PROBLEM DETAILS: Look over the entries that follow. Report how many lines contain "cartésiennes", with nothing else.
+++++
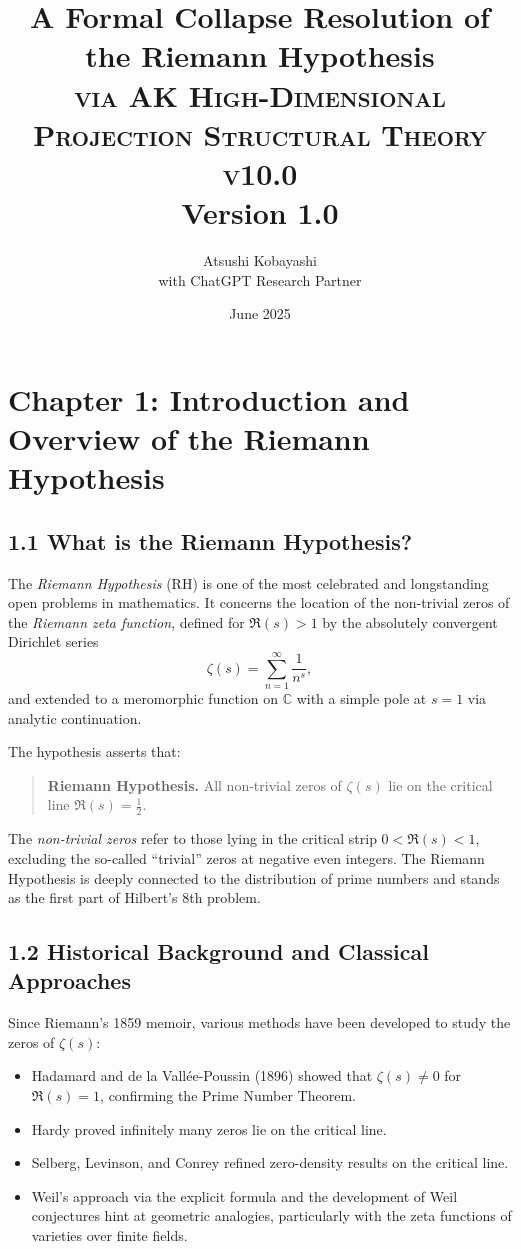 \documentclass[11pt]{article}
\title{A Formal Collapse Resolution of the Riemann Hypothesis \\ 
\Large \textsc{via AK High-Dimensional Projection Structural Theory v10.0} \\
\small Version 1.0}
\author{Atsushi Kobayashi \\ \small with ChatGPT Research Partner}
\date{June 2025}
\begin{document}
\maketitle
\tableofcontents
\newpage



\section{Chapter 1: Introduction and Overview of the Riemann Hypothesis}
\subsection{1.1 What is the Riemann Hypothesis?}

The \emph{Riemann Hypothesis} (RH) is one of the most celebrated and longstanding open problems in mathematics.  
It concerns the location of the non-trivial zeros of the \emph{Riemann zeta function}, defined for $\Re(s) > 1$ by the absolutely convergent Dirichlet series
\[
\zeta(s) = \sum_{n=1}^\infty \frac{1}{n^s},
\]
and extended to a meromorphic function on $\mathbb{C}$ with a simple pole at $s = 1$ via analytic continuation.

The hypothesis asserts that:

\begin{quote}
\textbf{Riemann Hypothesis.} All non-trivial zeros of $\zeta(s)$ lie on the critical line $\Re(s) = \tfrac{1}{2}$.
\end{quote}

The \emph{non-trivial zeros} refer to those lying in the critical strip $0 < \Re(s) < 1$, excluding the so-called ``trivial'' zeros at negative even integers.  
The Riemann Hypothesis is deeply connected to the distribution of prime numbers and stands as the first part of Hilbert's 8th problem.

\subsection{1.2 Historical Background and Classical Approaches}

Since Riemann’s 1859 memoir, various methods have been developed to study the zeros of $\zeta(s)$:

\begin{itemize}
    \item Hadamard and de la Vallée-Poussin (1896) showed that $\zeta(s) \ne 0$ for $\Re(s) = 1$, confirming the Prime Number Theorem.
    \item Hardy proved infinitely many zeros lie on the critical line.
    \item Selberg, Levinson, and Conrey refined zero-density results on the critical line.
    \item Weil's approach via the explicit formula and the development of Weil conjectures hint at geometric analogies, particularly with the zeta functions of varieties over finite fields.
\end{itemize}
\end{document}
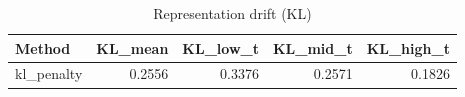 \begin{table}[htbp]
\centering
\caption{Representation drift (KL)}
\label{tab:repr-drift}
\begin{tabular}{lrrrr}
\toprule
\textbf{Method} & \textbf{KL\_mean} & \textbf{KL\_low\_t} & \textbf{KL\_mid\_t} & \textbf{KL\_high\_t} \\
\midrule
kl\_penalty & 0.2556 & 0.3376 & 0.2571 & 0.1826 \\
\bottomrule
\end{tabular}
\end{table}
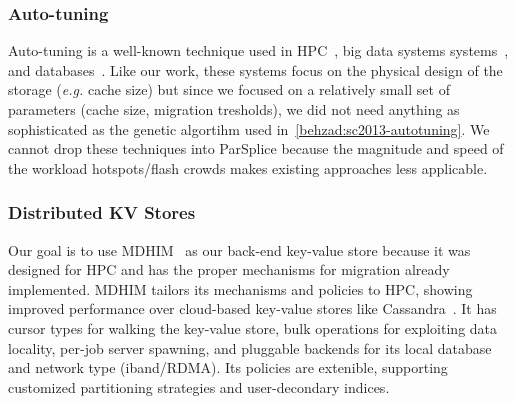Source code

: \subsubsection*{Auto-tuning} Auto-tuning is a well-known technique used in
HPC~\cite{behzad:sc2013-autotuning, behzad:techreport2014-io-autotuning}, big
data systems systems~\cite{herodotou_starfish_2011}, and
databases~\cite{schnaitter_index_2009}.  Like our work, these systems focus on
the physical design of the storage ({\it e.g.} cache size) but since we focused
on a relatively small set of parameters (cache size, migration tresholds), we
did not need anything as sophisticated as the genetic algortihm used
in~\ref{behzad:sc2013-autotuning}.  We cannot drop these techniques into
ParSplice because the magnitude and speed of the workload hotspots/flash crowds
makes existing approaches less applicable. 

\subsubsection*{Distributed KV Stores}

Our goal is to use MDHIM~\cite{greenberg:hotstorage2015-mdhim} as our back-end
key-value store because it was designed for HPC and has the proper mechanisms
for migration already implemented.  MDHIM tailors its mechanisms and policies
to HPC, showing improved performance over cloud-based key-value stores like
Cassandra~\cite{lakshman_cassandra_2010}. It has cursor types for walking the
key-value store, bulk operations for exploiting data locality, per-job server
spawning, and pluggable backends for its local database and network type
(iband/RDMA). Its policies are extenible, supporting customized partitioning
strategies and user-decondary indices.
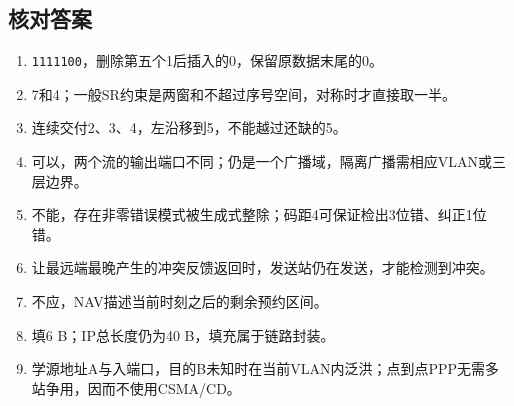 \subsection{核对答案}\label{CN03-review-answers}

\begin{enumerate}
\def\labelenumi{\arabic{enumi}.}
\tightlist
\item
  \texttt{1111100}，删除第五个1后插入的0，保留原数据末尾的0。
\item
  7和4；一般SR约束是两窗和不超过序号空间，对称时才直接取一半。
\item
  连续交付2、3、4，左沿移到5，不能越过还缺的5。
\item
  可以，两个流的输出端口不同；仍是一个广播域，隔离广播需相应VLAN或三层边界。
\item
  不能，存在非零错误模式被生成式整除；码距4可保证检出3位错、纠正1位错。
\item
  让最远端最晚产生的冲突反馈返回时，发送站仍在发送，才能检测到冲突。
\item
  不应，NAV描述当前时刻之后的剩余预约区间。
\item
  填6 B；IP总长度仍为40 B，填充属于链路封装。
\item
  学源地址A与入端口，目的B未知时在当前VLAN内泛洪；点到点PPP无需多站争用，因而不使用CSMA/CD。
\end{enumerate}
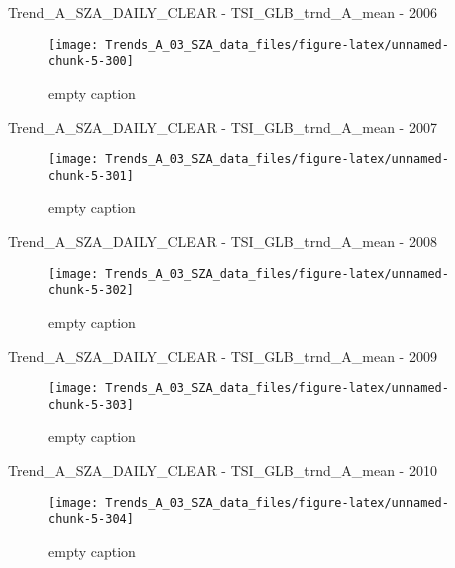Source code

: \documentclass[
  10pt,
  a4paper,oneside]{article}
\begin{document}
Trend\_A\_SZA\_DAILY\_CLEAR - TSI\_GLB\_trnd\_A\_mean - 2006

\begin{figure}[!ht]

{\centering \texttt{[image: Trends\_A\_03\_SZA\_data\_files/figure-latex/unnamed-chunk-5-300]} 

}

\caption{ empty caption }\label{fig:unnamed-chunk-5-300}
\end{figure}

Trend\_A\_SZA\_DAILY\_CLEAR - TSI\_GLB\_trnd\_A\_mean - 2007

\begin{figure}[!ht]

{\centering \texttt{[image: Trends\_A\_03\_SZA\_data\_files/figure-latex/unnamed-chunk-5-301]} 

}

\caption{ empty caption }\label{fig:unnamed-chunk-5-301}
\end{figure}

Trend\_A\_SZA\_DAILY\_CLEAR - TSI\_GLB\_trnd\_A\_mean - 2008

\begin{figure}[!ht]

{\centering \texttt{[image: Trends\_A\_03\_SZA\_data\_files/figure-latex/unnamed-chunk-5-302]} 

}

\caption{ empty caption }\label{fig:unnamed-chunk-5-302}
\end{figure}

Trend\_A\_SZA\_DAILY\_CLEAR - TSI\_GLB\_trnd\_A\_mean - 2009

\begin{figure}[!ht]

{\centering \texttt{[image: Trends\_A\_03\_SZA\_data\_files/figure-latex/unnamed-chunk-5-303]} 

}

\caption{ empty caption }\label{fig:unnamed-chunk-5-303}
\end{figure}

Trend\_A\_SZA\_DAILY\_CLEAR - TSI\_GLB\_trnd\_A\_mean - 2010

\begin{figure}[!ht]

{\centering \texttt{[image: Trends\_A\_03\_SZA\_data\_files/figure-latex/unnamed-chunk-5-304]} 

}

\caption{ empty caption }\label{fig:unnamed-chunk-5-304}
\end{figure}
\end{document}
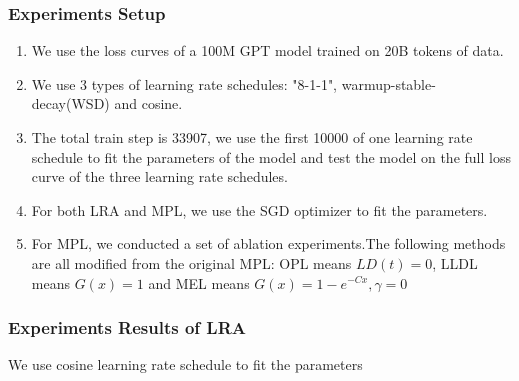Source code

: \documentclass[aspectratio=169]{beamer}
\begin{document}
    \begin{frame}
        \frametitle{Experiments Setup}
        \begin{enumerate}
            \item We use the loss curves of a 100M GPT model trained on
            20B tokens of data.
            \item We use 3 types of learning rate schedules: "8-1-1",
            warmup-stable-decay(WSD) and cosine.
            \item The total train step is 33907, we use the first 10000
            of one learning rate schedule to fit the parameters of
            the model and test the model on the full loss curve of
            the three learning rate schedules.
            \item For both LRA and MPL, we use the SGD optimizer to fit
            the parameters.
            \item For MPL, we conducted a set of ablation experiments.The
            following methods are all
            modified from the original MPL: OPL means $LD(t)=0$, LLDL
            means $G(x)=1$ and MEL means $G(x) = 1-e^{-Cx},\gamma = 0$
        \end{enumerate}
    \end{frame}

    \begin{frame}
        \frametitle{Experiments Results of LRA}
        We use cosine learning rate schedule to fit the parameters
        \begin{figure}
            \centering
            \label{fig:figure}
        \end{figure}
    \end{frame}
\end{document}
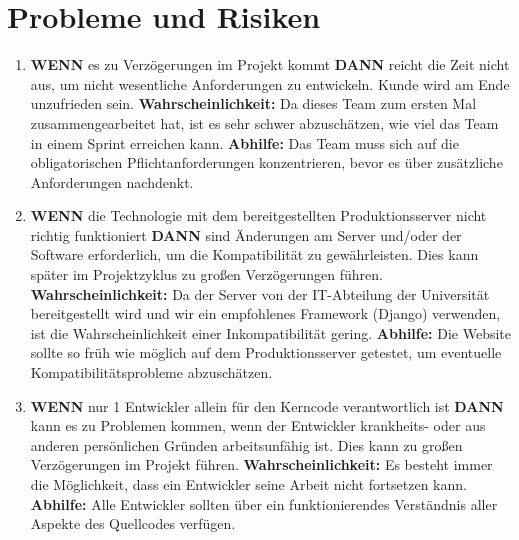 \section{Probleme und Risiken}
\begin{enumerate}
	\item
    \textbf{WENN} es zu Verzögerungen im Projekt kommt \textbf{DANN} reicht die Zeit nicht aus, um nicht wesentliche Anforderungen zu entwickeln. Kunde wird am Ende unzufrieden sein.
    \linebreak
    \linebreak
    \textbf{Wahrscheinlichkeit:}  Da dieses Team zum ersten Mal zusammengearbeitet hat, ist es sehr schwer abzuschätzen, wie viel das Team in einem Sprint erreichen kann.
    \linebreak
    \linebreak
    \textbf{Abhilfe:} Das Team muss sich auf die obligatorischen Pflichtanforderungen konzentrieren, bevor es über zusätzliche Anforderungen nachdenkt.
    \linebreak

    \item
    \textbf{WENN} die Technologie mit dem bereitgestellten Produktionsserver nicht richtig funktioniert \textbf{DANN} sind Änderungen am Server und/oder der Software erforderlich, um die Kompatibilität zu gewährleisten. Dies kann später im Projektzyklus zu großen Verzögerungen führen.
    \linebreak
    \linebreak
    \textbf{Wahrscheinlichkeit:} Da der Server von der IT-Abteilung der Universität bereitgestellt wird und wir ein empfohlenes Framework (Django) verwenden, ist die Wahrscheinlichkeit einer Inkompatibilität gering.
    \linebreak
    \linebreak
    \textbf{Abhilfe:} Die Website sollte so früh wie möglich auf dem Produktionsserver getestet, um eventuelle Kompatibilitätsprobleme abzuschätzen.
    \linebreak
    
    \item
    \textbf{WENN} nur 1 Entwickler allein für den Kerncode verantwortlich ist \textbf{DANN} kann es zu Problemen kommen, wenn der Entwickler krankheits- oder aus anderen persönlichen Gründen arbeitsunfähig ist. Dies kann zu großen Verzögerungen im Projekt führen.
    \linebreak
    \linebreak
    \textbf{Wahrscheinlichkeit:} Es besteht immer die Möglichkeit, dass ein Entwickler seine Arbeit nicht fortsetzen kann.
    \linebreak
    \linebreak
    \textbf{Abhilfe:} Alle Entwickler sollten über ein funktionierendes Verständnis aller Aspekte des Quellcodes verfügen.
    \linebreak


\end{enumerate}
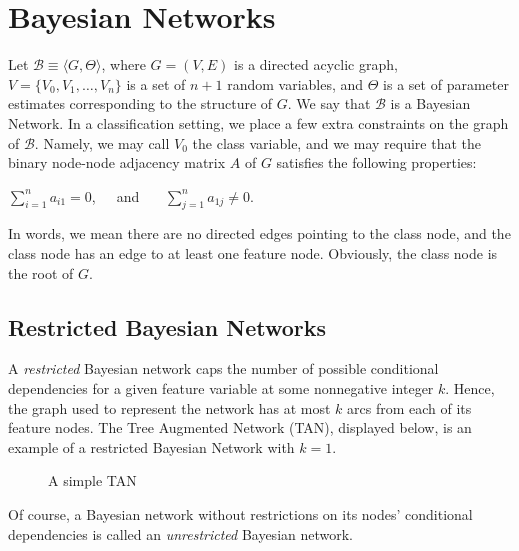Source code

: \documentclass[12pt,twoside]{reedthesis}
\begin{document}
	\section{Bayesian Networks}	
	Let $\mathcal{B} \equiv \langle G, \Theta \rangle$, where $G = (V,E)$ is a directed acyclic graph, $V = \{V_0, V_1, \ldots, V_n \}$ is a set of $n + 1$ random variables, and $\Theta$ is a set of parameter estimates corresponding to the structure of $G$. We say that $\mathcal{B}$ is a Bayesian Network.
	In a classification setting, we place a few extra constraints on the graph of $\mathcal{B}$.
	Namely, we may call $V_0$ the class variable, and we may require that the binary node-node adjacency matrix $A$ of $G$ satisfies the following properties:
	\begin{center}
		$\displaystyle\sum_{i=1}^{n}a_{i1} = 0$,\ \ \ and \ \ \ 
		$\displaystyle\sum_{j=1}^{n}a_{1j} \neq 0$.
	\end{center}
	In words, we mean there are no directed edges pointing to the class node, and the class node has an edge to at least one feature node. Obviously, the class node is the root of $G$.
		
	\subsection*{Restricted Bayesian Networks}
	A {\em restricted} Bayesian network caps the number of possible conditional dependencies for a given feature variable at some nonnegative integer $k$. Hence, the graph used to represent the network has at most $k$ arcs from each of its feature nodes. The Tree Augmented Network (TAN), displayed below, is an example of a restricted Bayesian Network with $k = 1$.

	\begin{figure}[htpb]
	\begin{center}
	\end{center}
	\caption{A simple TAN}
	\label{simple tan}
	\end{figure}
	 Of course, a Bayesian network without restrictions on its nodes' conditional dependencies is called an {\em unrestricted} Bayesian network.
	
\end{document}
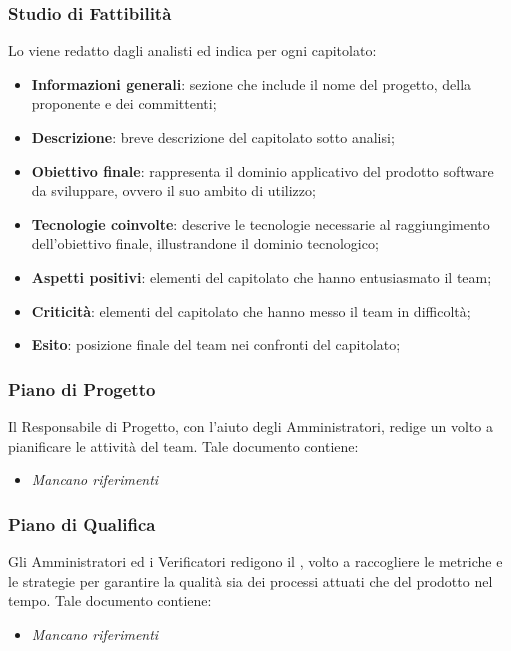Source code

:         \subsubsection{Studio di Fattibilità}
        Lo \SdF{} viene redatto dagli analisti ed indica per ogni capitolato:
        \begin{itemize}
            \item{\textbf{Informazioni generali}: sezione che include il nome del progetto, della proponente e dei committenti;}
            \item{\textbf{Descrizione}: breve descrizione del capitolato sotto analisi;}
            \item{\textbf{Obiettivo finale}: rappresenta il dominio applicativo del prodotto software da sviluppare, ovvero il suo ambito di utilizzo;}
            \item{\textbf{Tecnologie coinvolte}: descrive le tecnologie necessarie al raggiungimento dell'obiettivo finale, illustrandone il dominio tecnologico;}
            \item{\textbf{Aspetti positivi}: elementi del capitolato che hanno entusiasmato il team;}
            \item{\textbf{Criticità}: elementi del capitolato che hanno messo il team in difficoltà;}
            \item{\textbf{Esito}: posizione finale del team nei confronti del capitolato;}
        \end{itemize}
        
        \subsubsection{Piano di Progetto}
        Il Responsabile di Progetto, con l'aiuto degli Amministratori, redige un \PdP{} volto a pianificare le attività del team. Tale documento contiene:
        \begin{itemize}
        		\item{\textit{Mancano riferimenti}}
        \end{itemize}
        
        \subsubsection{Piano di Qualifica}
        Gli Amministratori ed i Verificatori redigono il \PdQ, volto a raccogliere le metriche e le strategie per garantire la qualità sia dei processi attuati che del prodotto nel tempo. Tale documento contiene:
        \begin{itemize}
        		\item{\textit{Mancano riferimenti}}
        \end{itemize}
        
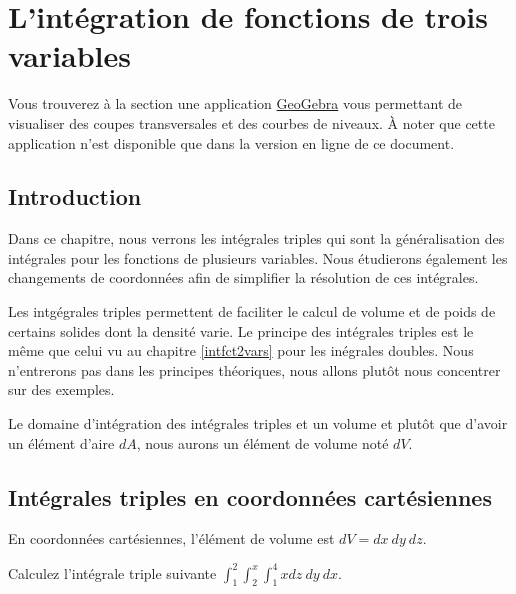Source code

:\documentclass[]{book}
\theoremstyle{definition}
\theoremstyle{definition}
\theoremstyle{definition}
\theoremstyle{remark}
\let\BeginKnitrBlock\begin \let\EndKnitrBlock\end
\begin{document}
\hypertarget{intfct3vars}{%
\chapter{L'intégration de fonctions de trois
variables}\label{intfct3vars}}

Vous trouverez à la section une application
\href{https://www.geogebra.org/?lang=fr}{GeoGebra} vous permettant de
visualiser des coupes transversales et des courbes de niveaux. À noter
que cette application n'est disponible que dans la version en ligne de
ce document.

\hypertarget{introduction-7}{%
\section{Introduction}\label{introduction-7}}

Dans ce chapitre, nous verrons les intégrales triples qui sont la
généralisation des intégrales pour les fonctions de plusieurs variables.
Nous étudierons également les changements de coordonnées afin de
simplifier la résolution de ces intégrales.

Les intgégrales triples permettent de faciliter le calcul de volume et
de poids de certains solides dont la densité varie. Le principe des
intégrales triples est le même que celui vu au chapitre
\ref{intfct2vars} pour les inégrales doubles. Nous n'entrerons pas dans
les principes théoriques, nous allons plutôt nous concentrer sur des
exemples.

\BeginKnitrBlock{remark}
{}Le domaine d'intégration des intégrales
triples et un volume et plutôt que d'avoir un élément d'aire \(dA\),
nous aurons un élément de volume noté \(dV\).
\EndKnitrBlock{remark}

\hypertarget{integrales-triples-en-coordonnees-cartesiennes}{%
\section{Intégrales triples en coordonnées
cartésiennes}\label{integrales-triples-en-coordonnees-cartesiennes}}

En coordonnées cartésiennes, l'élément de volume est \(dV=dx\ dy\ dz\).

\BeginKnitrBlock{example}
\protect\hypertarget{exm:unnamed-chunk-272}{}{\label{exm:unnamed-chunk-272}
}Calculez l'intégrale triple suivante
\(\int_1^2 \int_2^x \int_1^4 xdz\ dy\ dx\).
\EndKnitrBlock{example}
\vspace*{5cm}
\end{document}
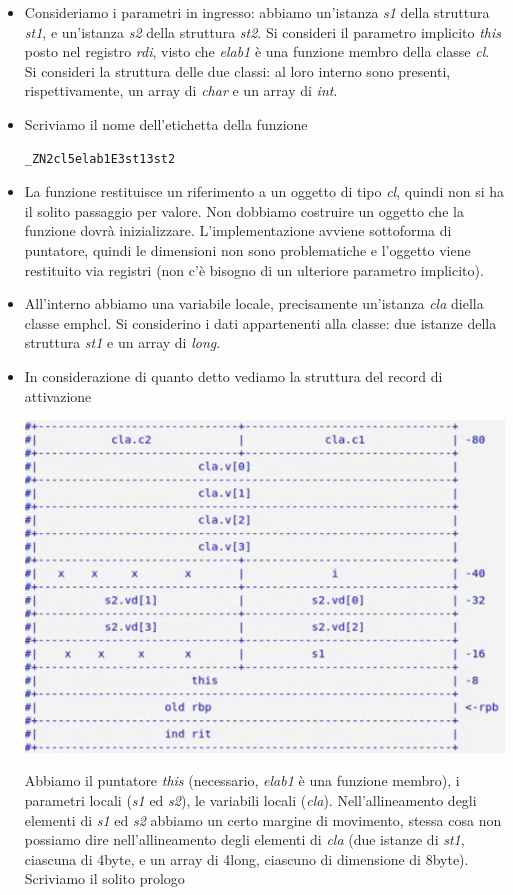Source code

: \documentclass[11pt]{report}
\theoremstyle{definition}
\begin{document}
\begin{itemize}
\item Consideriamo i parametri in ingresso: abbiamo un'istanza \emph{s1} della struttura \emph{st1}, e un'istanza \emph{s2} della struttura \emph{st2}. Si consideri il parametro implicito \emph{this} posto nel registro \emph{rdi}, visto che \emph{elab1} è una funzione membro della classe \emph{cl}. Si consideri la struttura delle due classi: al loro interno sono presenti, rispettivamente, un array di \emph{char} e un array di \emph{int}.
\item Scriviamo il nome dell'etichetta della funzione
\begin{verbatim}
_ZN2cl5elab1E3st13st2
\end{verbatim}
\item La funzione restituisce un riferimento a un oggetto di tipo \emph{cl}, quindi non si ha il solito passaggio per valore. Non dobbiamo costruire un oggetto che la funzione dovrà inizializzare. L'implementazione avviene sottoforma di puntatore, quindi le dimensioni non sono problematiche e l'oggetto viene restituito via registri (non c'è bisogno di un ulteriore parametro implicito).
\item All'interno abbiamo una variabile locale, precisamente un'istanza \emph{cla} diella classe emph{cl}. Si considerino i dati appartenenti alla classe: due istanze della struttura \emph{st1} e un array di \emph{long}.
\item In considerazione di quanto detto vediamo la struttura del record di attivazione
\begin{center}
\includegraphics{img/49.PNG}
\end{center}  
Abbiamo il puntatore \emph{this} (necessario, \emph{elab1} è una funzione membro), i parametri locali (\emph{s1} ed \emph{s2}), le variabili locali (\emph{cla}). Nell'allineamento degli elementi di \emph{s1} ed \emph{s2} abbiamo un certo margine di movimento, stessa cosa non possiamo dire nell'allineamento degli elementi di \emph{cla} (due istanze di \emph{st1}, ciascuna di 4byte, e un array di 4long, ciascuno di dimensione di 8byte). Scriviamo il solito prologo

\end{itemize}
\end{document}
+++++
ANSWER SECTION: 2